**Task brief**
Each line below that includes the word "avec" is to be reported.

--- Data for the task Enclosed Below ---

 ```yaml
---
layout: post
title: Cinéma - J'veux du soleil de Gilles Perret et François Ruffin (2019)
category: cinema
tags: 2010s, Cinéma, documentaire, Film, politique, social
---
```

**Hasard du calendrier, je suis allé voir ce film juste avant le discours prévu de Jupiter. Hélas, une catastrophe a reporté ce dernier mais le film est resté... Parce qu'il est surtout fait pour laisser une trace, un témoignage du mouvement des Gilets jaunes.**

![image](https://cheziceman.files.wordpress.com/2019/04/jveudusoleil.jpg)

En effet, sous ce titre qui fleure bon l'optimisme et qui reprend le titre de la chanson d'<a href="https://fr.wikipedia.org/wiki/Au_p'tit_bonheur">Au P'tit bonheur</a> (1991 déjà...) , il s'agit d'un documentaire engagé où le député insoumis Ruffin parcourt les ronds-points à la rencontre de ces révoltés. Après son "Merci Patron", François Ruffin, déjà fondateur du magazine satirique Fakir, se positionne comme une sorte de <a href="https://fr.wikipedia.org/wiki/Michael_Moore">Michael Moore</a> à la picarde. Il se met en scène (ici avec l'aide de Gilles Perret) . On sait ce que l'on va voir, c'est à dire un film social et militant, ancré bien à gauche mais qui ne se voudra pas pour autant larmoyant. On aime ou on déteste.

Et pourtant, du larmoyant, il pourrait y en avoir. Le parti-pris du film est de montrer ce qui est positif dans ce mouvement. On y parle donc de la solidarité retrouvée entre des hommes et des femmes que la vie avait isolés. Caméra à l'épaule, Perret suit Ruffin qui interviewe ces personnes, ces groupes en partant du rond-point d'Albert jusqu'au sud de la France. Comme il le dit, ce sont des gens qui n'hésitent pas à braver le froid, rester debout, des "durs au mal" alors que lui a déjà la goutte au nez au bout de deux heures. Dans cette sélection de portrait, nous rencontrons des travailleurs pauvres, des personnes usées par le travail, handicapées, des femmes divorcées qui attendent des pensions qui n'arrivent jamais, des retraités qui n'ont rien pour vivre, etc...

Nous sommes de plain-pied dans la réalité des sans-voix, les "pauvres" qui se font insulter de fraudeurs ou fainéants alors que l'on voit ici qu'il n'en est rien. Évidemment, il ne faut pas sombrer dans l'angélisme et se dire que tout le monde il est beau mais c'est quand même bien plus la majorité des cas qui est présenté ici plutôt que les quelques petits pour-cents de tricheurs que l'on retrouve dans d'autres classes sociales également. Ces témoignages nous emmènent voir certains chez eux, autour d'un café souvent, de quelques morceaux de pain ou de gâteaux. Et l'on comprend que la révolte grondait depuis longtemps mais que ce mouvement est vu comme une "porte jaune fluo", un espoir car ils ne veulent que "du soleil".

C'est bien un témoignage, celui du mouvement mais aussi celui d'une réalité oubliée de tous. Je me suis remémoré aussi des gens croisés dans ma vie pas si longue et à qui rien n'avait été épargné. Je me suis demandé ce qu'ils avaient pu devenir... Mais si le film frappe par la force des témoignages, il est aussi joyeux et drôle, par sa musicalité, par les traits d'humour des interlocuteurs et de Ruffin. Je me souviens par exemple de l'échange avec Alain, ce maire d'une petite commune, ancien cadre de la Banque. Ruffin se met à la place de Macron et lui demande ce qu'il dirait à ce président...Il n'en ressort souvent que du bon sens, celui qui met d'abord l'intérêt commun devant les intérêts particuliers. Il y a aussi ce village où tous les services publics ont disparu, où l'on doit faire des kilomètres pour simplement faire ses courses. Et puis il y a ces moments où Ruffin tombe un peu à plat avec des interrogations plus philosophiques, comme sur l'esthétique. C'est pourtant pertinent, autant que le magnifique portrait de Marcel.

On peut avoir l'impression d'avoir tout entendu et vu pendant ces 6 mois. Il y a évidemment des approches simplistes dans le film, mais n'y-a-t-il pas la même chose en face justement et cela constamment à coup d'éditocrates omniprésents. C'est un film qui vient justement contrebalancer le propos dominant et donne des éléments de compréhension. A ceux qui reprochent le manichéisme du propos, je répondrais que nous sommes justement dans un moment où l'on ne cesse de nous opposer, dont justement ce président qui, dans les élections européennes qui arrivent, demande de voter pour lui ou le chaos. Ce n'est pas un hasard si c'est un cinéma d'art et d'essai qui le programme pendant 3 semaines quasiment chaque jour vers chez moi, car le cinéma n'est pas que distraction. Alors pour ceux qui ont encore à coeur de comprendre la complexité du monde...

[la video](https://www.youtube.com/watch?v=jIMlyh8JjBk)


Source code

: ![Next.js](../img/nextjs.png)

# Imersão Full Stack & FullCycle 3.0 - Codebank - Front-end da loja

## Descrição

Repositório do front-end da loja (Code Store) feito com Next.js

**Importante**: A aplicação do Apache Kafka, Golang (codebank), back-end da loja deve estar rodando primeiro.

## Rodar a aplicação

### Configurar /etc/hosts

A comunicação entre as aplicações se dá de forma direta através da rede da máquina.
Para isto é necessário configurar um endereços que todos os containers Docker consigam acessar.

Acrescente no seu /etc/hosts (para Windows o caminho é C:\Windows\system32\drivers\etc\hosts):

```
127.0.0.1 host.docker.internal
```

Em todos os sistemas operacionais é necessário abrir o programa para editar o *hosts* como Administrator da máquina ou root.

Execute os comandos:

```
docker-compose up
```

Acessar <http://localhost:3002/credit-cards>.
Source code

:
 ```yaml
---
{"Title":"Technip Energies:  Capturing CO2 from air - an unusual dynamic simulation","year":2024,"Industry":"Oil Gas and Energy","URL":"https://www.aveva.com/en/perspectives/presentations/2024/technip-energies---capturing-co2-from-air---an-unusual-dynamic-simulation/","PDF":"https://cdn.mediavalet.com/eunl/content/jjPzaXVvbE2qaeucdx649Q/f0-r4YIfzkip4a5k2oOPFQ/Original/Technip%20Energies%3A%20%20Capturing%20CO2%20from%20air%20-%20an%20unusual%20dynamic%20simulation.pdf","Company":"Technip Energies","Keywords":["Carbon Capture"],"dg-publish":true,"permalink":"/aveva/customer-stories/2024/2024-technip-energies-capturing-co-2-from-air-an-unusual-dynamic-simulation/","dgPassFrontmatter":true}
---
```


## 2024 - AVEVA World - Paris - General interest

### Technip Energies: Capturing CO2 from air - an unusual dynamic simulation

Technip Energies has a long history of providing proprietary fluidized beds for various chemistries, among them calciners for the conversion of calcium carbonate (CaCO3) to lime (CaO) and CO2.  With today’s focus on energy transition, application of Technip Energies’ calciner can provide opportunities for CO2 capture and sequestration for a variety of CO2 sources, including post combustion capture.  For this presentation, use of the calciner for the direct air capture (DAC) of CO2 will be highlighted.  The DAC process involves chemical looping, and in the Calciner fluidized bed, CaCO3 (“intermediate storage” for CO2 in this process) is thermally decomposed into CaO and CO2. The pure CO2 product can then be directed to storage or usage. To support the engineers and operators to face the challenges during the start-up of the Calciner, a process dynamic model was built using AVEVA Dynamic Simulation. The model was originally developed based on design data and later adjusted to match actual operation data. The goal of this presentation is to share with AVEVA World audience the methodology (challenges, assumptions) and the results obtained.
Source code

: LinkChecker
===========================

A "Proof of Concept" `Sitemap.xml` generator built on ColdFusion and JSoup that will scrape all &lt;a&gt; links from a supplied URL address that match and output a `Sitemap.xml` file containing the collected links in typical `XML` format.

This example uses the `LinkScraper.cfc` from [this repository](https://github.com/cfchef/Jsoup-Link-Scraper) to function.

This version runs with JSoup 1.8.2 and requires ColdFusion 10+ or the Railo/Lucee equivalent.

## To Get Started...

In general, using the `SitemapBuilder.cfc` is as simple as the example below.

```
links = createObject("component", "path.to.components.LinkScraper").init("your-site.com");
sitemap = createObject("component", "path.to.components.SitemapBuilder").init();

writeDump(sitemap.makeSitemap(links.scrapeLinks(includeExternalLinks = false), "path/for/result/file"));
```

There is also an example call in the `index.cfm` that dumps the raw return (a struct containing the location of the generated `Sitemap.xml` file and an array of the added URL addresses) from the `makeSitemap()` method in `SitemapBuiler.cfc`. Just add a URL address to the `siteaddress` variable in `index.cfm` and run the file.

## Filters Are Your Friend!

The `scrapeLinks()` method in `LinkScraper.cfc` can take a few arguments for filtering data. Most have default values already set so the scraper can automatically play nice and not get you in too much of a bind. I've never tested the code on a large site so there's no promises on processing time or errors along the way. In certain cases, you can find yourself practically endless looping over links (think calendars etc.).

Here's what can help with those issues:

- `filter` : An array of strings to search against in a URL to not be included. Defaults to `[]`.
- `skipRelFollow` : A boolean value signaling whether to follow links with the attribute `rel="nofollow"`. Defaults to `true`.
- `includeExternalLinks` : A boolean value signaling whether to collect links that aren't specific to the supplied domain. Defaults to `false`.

--- End of Enclosed Data for the task ---

**Solution for this exercise**
En effet, sous ce titre qui fleure bon l'optimisme et qui reprend le titre de la chanson d'<a href="https://fr.wikipedia.org/wiki/Au_p'tit_bonheur">Au P'tit bonheur</a> (1991 déjà...) , il s'agit d'un documentaire engagé où le député insoumis Ruffin parcourt les ronds-points à la rencontre de ces révoltés. Après son "Merci Patron", François Ruffin, déjà fondateur du magazine satirique Fakir, se positionne comme une sorte de <a href="https://fr.wikipedia.org/wiki/Michael_Moore">Michael Moore</a> à la picarde. Il se met en scène (ici avec l'aide de Gilles Perret) . On sait ce que l'on va voir, c'est à dire un film social et militant, ancré bien à gauche mais qui ne se voudra pas pour autant larmoyant. On aime ou on déteste.
C'est bien un témoignage, celui du mouvement mais aussi celui d'une réalité oubliée de tous. Je me suis remémoré aussi des gens croisés dans ma vie pas si longue et à qui rien n'avait été épargné. Je me suis demandé ce qu'ils avaient pu devenir... Mais si le film frappe par la force des témoignages, il est aussi joyeux et drôle, par sa musicalité, par les traits d'humour des interlocuteurs et de Ruffin. Je me souviens par exemple de l'échange avec Alain, ce maire d'une petite commune, ancien cadre de la Banque. Ruffin se met à la place de Macron et lui demande ce qu'il dirait à ce président...Il n'en ressort souvent que du bon sens, celui qui met d'abord l'intérêt commun devant les intérêts particuliers. Il y a aussi ce village où tous les services publics ont disparu, où l'on doit faire des kilomètres pour simplement faire ses courses. Et puis il y a ces moments où Ruffin tombe un peu à plat avec des interrogations plus philosophiques, comme sur l'esthétique. C'est pourtant pertinent, autant que le magnifique portrait de Marcel.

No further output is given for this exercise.